Tuesday, December 30, 2008

NEWSWEEK SAYS BUSH ET AL COULD FACE HIGH LEVEL CHARGES

Newsweek - The United States, like many countries, has a bad habit of committing wartime excesses and an even worse record of accounting for them afterward. But a remarkable string of recent events suggests that may finally be changing - and that top Bush administration officials could soon face legal jeopardy for prisoner abuse committed under their watch in the war on terror.

In early December, in a highly unusual move, a federal court in New York agreed to rehear a lawsuit against former Attorney General John Ashcroft brought by a Canadian citizen, Maher Arar. (Arar was a victim of the administration's extraordinary rendition program: he was seized by U.S. officials in 2002 while in transit through Kennedy Airport and deported to Syria, where he was tortured.) Then, on Dec. 15, the Supreme Court revived a lawsuit against Donald Rumsfeld by four Guantánamo detainees alleging abuse there - a reminder that the court, unlike the White House, will extend Constitutional protections to foreigners at Gitmo. Finally, in the same week the Senate Armed Service Committee, led by Carl Levin and John McCain, released a blistering report specifically blaming key administration figures for prisoner mistreatment and interrogation techniques that broke the law. The bipartisan report reads like a brief for the prosecution - calling, for example, Rumsfeld's behavior a "direct cause" of abuse. Analysts say it gives a green light to prosecutors, and supplies them with political cover and factual ammunition. Administration officials, with a few exceptions, deny wrongdoing. Vice President Dick Cheney says there was nothing improper with U.S. interrogation techniques - "we don't do torture," he repeated in an ABC interview on Dec. 15. The government blamed the worst abuses, such as those at Abu Ghraib, on a few bad apples.

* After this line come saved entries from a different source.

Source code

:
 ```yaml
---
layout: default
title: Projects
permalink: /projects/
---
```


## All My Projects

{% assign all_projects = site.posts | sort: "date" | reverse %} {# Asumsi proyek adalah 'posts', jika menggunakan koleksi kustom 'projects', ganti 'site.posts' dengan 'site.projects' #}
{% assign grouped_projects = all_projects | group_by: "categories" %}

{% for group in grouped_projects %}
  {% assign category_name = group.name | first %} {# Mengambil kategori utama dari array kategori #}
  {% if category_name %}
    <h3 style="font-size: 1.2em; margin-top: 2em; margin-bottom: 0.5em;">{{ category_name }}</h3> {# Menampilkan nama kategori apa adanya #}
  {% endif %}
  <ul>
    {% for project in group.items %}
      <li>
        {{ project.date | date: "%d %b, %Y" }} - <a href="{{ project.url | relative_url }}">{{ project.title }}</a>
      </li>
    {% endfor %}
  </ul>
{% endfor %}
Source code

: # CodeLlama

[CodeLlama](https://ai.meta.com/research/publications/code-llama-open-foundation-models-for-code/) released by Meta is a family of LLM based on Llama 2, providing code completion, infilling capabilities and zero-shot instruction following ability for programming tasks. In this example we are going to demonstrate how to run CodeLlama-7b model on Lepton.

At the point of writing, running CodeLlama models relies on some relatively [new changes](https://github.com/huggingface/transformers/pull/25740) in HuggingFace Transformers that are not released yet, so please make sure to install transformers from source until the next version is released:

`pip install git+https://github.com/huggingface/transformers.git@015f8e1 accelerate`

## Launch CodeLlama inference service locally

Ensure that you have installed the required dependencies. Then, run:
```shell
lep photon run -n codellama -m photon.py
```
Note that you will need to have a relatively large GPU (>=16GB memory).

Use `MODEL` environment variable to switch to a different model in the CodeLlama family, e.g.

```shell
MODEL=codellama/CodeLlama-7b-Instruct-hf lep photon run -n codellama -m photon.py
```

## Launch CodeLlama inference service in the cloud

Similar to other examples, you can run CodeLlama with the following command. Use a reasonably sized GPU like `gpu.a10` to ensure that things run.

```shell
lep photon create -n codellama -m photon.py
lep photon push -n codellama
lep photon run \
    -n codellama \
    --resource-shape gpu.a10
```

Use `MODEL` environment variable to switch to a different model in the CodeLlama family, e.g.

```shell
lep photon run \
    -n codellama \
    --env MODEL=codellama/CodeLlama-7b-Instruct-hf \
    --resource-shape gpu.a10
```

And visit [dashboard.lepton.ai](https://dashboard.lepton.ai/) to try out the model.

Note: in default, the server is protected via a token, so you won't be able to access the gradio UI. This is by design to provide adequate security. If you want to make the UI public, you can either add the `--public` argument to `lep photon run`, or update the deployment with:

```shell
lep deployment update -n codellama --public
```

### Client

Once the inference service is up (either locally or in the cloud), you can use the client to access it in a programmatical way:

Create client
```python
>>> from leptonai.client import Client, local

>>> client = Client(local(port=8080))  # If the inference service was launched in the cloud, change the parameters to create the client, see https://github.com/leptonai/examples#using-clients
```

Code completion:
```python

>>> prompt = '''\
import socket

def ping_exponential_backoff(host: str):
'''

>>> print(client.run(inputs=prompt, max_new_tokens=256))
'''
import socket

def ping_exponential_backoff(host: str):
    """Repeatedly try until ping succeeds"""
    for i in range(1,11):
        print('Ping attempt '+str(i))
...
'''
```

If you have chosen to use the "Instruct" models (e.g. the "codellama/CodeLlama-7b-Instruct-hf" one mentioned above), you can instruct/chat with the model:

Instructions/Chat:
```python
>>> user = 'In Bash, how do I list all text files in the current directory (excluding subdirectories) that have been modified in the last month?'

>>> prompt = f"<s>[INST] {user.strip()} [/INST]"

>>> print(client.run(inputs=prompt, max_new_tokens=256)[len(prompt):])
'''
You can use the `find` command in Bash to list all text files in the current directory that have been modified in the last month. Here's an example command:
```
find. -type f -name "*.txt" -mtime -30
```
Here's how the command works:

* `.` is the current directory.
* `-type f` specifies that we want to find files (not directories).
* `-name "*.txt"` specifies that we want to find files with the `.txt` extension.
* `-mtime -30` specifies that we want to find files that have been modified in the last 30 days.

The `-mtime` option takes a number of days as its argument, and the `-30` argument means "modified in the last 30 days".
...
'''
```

High-level charges, if they come, would be a first in U.S. history. "Traditionally we've caught some poor bastard down low and not gone up the chain," says Burt Neuborne, a constitutional expert and Supreme Court lawyer at NYU. Prosecutions may well be forestalled if Bush issues a blanket pardon in his final days, as Neuborne and many other experts now expect. (Some see Cheney's recent defiant-sounding admission of his own role in approving waterboarding as an attempt to force Bush's hand.)

COULD OBAMA STOP BUSH'S LAST MINUTE PARDONS?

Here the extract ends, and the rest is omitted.